Johan è spalle alla porta, dietro di lui Oriali che lo marca come un mastino. Siamo nei pressi del vertice destro dell’area interista e l’unica soluzione plausibile sembrerebbe un passaggio all’indietro dell’olandese. Sembrerebbe, già: il condizionale è d’obbligo. Perché, per citare una delle sue frasi preferite, “il calcio, più che con i piedi, si gioca prima di tutto con la testa”. Quindi finge di volersi accentrare, ma con il tacco destro si sposta il pallone alle spalle e si gira di scatto, mentre Oriali ancora cerca di capire cosa stia accadendo. Mentre CHIUNQUE cerca ancora di capire cosa stia accadendo. E’ stato un istante, ma tanto è bastato a distruggere tutto quello che è venuto prima. E’ la Rivoluzione che sventra il passato e ti mostra il futuro. La Veronica di Johan è appunto questo: la rottura totale con la tradizione. E’ David Bowie travestito da Ziggy Stardust sul palco, è Hendrix che ridefinisce il modo di suonare la chitarra elettrica; è Martin Luther King che invita gli afroamericani a sedersi nei posti riservati ai bianchi sugli autobus; è il meteorite che fa piazza pulita dei dinosauri. E non ce ne voglia nessuno, ma quella sera Oriali e l’Inter, ma più in generale il calcio europeo, appaiono come il Medio Evo spazzato via dall’Illuminismo. Quella Veronica, che si fa simbolo dell’Ajax e del calcio olandese negli anni ‘70, è una sorta di Galileo Galilei che, di fronte alla Chiesa, sostiene che non è la Terra a girare intorno al Sole, e non il contrario.

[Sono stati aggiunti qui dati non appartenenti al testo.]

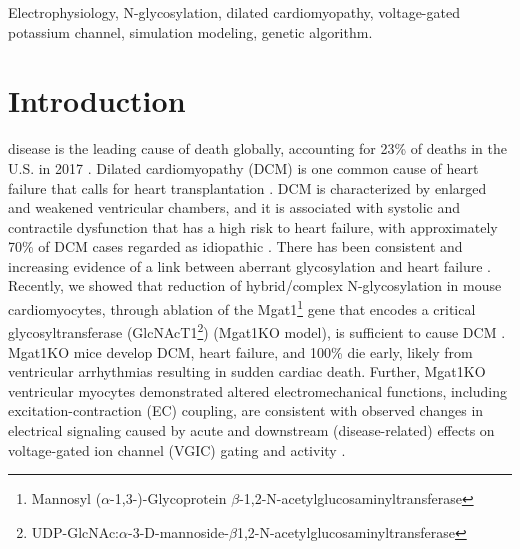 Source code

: \documentclass[journal]{IEEEtran}
\begin{document}
\begin{IEEEkeywords}
Electrophysiology, N-glycosylation, dilated cardiomyopathy, voltage-gated potassium channel, simulation modeling, genetic algorithm. 
\end{IEEEkeywords}

%
\IEEEpeerreviewmaketitle

\section{Introduction}
 disease is the leading cause of death globally, accounting for 23\% of deaths in the U.S. in 2017 \cite{cdc2019deaths}. Dilated cardiomyopathy (DCM) is one common cause of heart failure that calls for heart transplantation \cite{weintraub2017dilated}. DCM is characterized by enlarged and weakened ventricular chambers, and it is associated with systolic and contractile dysfunction that has a high risk to heart failure, with approximately 70\% of DCM cases regarded as idiopathic \cite{weintraub2017dilated, lakdawala2013dilated, hershberger2011update}. There has been consistent and increasing evidence of a link between aberrant glycosylation and heart failure \cite{gehrmann2003cardiomyopathy, footitt2009cardiomyopathy, marques2017cardiac}. Recently, we showed that reduction of hybrid/complex N-glycosylation in mouse cardiomyocytes, through ablation of the Mgat1\footnote{Mannosyl ($\alpha$-1,3-)-Glycoprotein $\beta$-1,2-N-acetylglucosaminyltransferase} gene that encodes a critical glycosyltransferase (GlcNAcT1\footnote{UDP-GlcNAc:$\alpha$-3-D-mannoside-$\beta$1,2-N-acetylglucosaminyltransferase}) (Mgat1KO model), is sufficient to cause DCM \cite{ednie2019reduced, ednie2019reduced2}. Mgat1KO mice develop DCM, heart failure, and 100\% die early, likely from ventricular arrhythmias resulting in sudden cardiac death. Further, Mgat1KO ventricular myocytes demonstrated altered electromechanical functions, including excitation-contraction (EC) coupling, are consistent with observed changes in electrical signaling caused by acute and downstream (disease-related) effects on voltage-gated ion channel (VGIC) gating and activity \cite{ednie2019reduced}. 
\end{document}

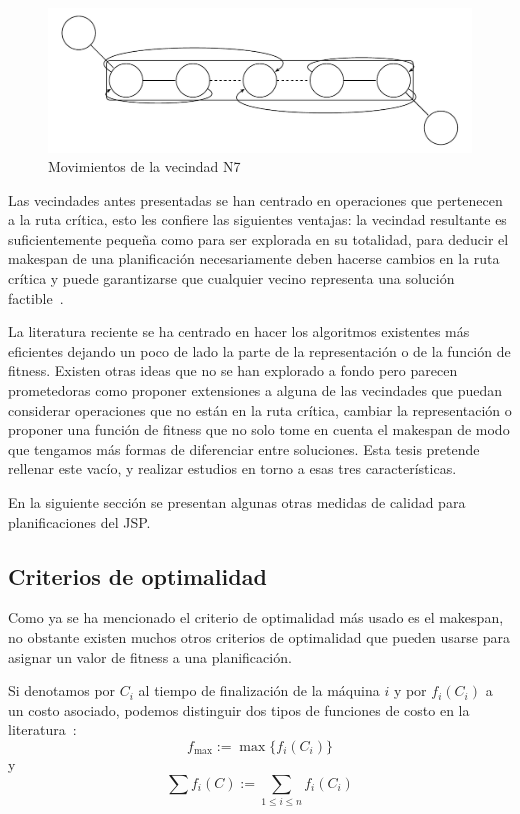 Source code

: \begin{itemize}
\begin{figure}[H]
\centering
\includegraphics[scale=.7]{Imagenes/N7.pdf}
\caption{Movimientos de la vecindad N7}
\end{figure}
\end{itemize}

Las vecindades antes presentadas se han centrado en operaciones que pertenecen a la ruta crítica, esto les confiere las siguientes ventajas: la vecindad resultante es 
suficientemente pequeña como para ser explorada en su totalidad, para deducir el makespan de una planificación necesariamente deben hacerse cambios en la ruta crítica 
y puede garantizarse que cualquier vecino representa una solución factible~\cite{balas1969machine}.

La literatura reciente se ha centrado en hacer los algoritmos existentes más eficientes dejando un poco de lado la parte de la representación o de la función de fitness. 
%
Existen otras ideas que no se han explorado a fondo pero parecen prometedoras como proponer extensiones a alguna de las vecindades que puedan considerar operaciones
que no están en la ruta crítica, cambiar la representación o proponer una función de fitness que no solo tome en cuenta el makespan de modo que tengamos más formas de 
diferenciar entre soluciones. 
%
Esta tesis pretende rellenar este vacío, y realizar estudios en torno a esas tres características.

En la siguiente sección se presentan algunas otras medidas de calidad para planificaciones del JSP.

\subsection*{Criterios de optimalidad}
Como ya se ha mencionado el criterio de optimalidad más usado es el makespan, no obstante existen muchos otros criterios de optimalidad que pueden usarse para 
asignar un valor de fitness a una planificación. 

Si denotamos por $C_i$ al tiempo de finalización de la máquina $i$ y por $f_i(C_i)$ a un costo asociado, podemos distinguir dos tipos de funciones de 
costo en la literatura~\cite{Brucker2001}:
\[f_{\max}:=\max\{f_i(C_i)\}\]
y 
\[\sum f_i(C):=\sum_{1\leq i\leq n}f_i(C_i)\]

Raccontare cos’è stato Cruijff per il calcio è come cercare di spiegare Shakespeare: non basterebbe un’intera bibliografia. Il soprannome di “Profeta” è dovuto a quella che è stata la sua dote principale: vedere, cioè, prima degli altri. Di più, vedere cose che all’occhio di chiunque altro non esistono, almeno fino a che qualcuno non le mostra loro. A ben pensarci, è ciò che fanno gli artisti. Ci indicano una via da seguire: un sentiero mai battuto, nascosto dalla vegetazione, al quale non avevamo mai fatto caso. “Venite con me”, ci ha detto Johan; “sto per mostrarvi delle meraviglie di cui non conoscevate neanche l’esistenza”. E, una volta scostate le fronde che ci impedivano la visuale, abbiamo sgranato gli occhi per lo stupore. Eccolo, il sentiero di cui tutti fantasticavano, ma che nessuno era mai riuscito a trovare! Un sentiero fatto di dribbling veloci e leggeri come il vento, di accelerazioni improvvise come un temporale estivo. Un sentiero fatto di gol leggendari e intelligenza fuori dal comune. Perché “si gioca con la testa, prima che con i piedi”.
Un sentiero magico che porta alla Rivoluzione. Basta fintare il tiro, portarsi avanti il pallone con il tacco e voltarsi: per cambiare prospettiva, ché dopo una Veronica niente sarà più come prima.